*** The input Section Begins ***

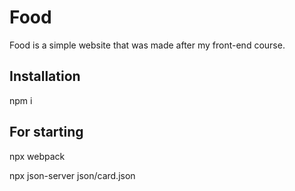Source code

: # Food

Food is a simple website that was made after my front-end course.

## Installation

npm i

## For starting

npx webpack

npx json-server json/card.json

*** The input Section Ends ***

§ Your goal: Where a picture appears, skip it and copy the rest of the data word for word.

§ Response for this exercise:
Source code

: # Food

Food is a simple website that was made after my front-end course.

## Installation

npm i

## For starting

npx webpack

npx json-server json/card.json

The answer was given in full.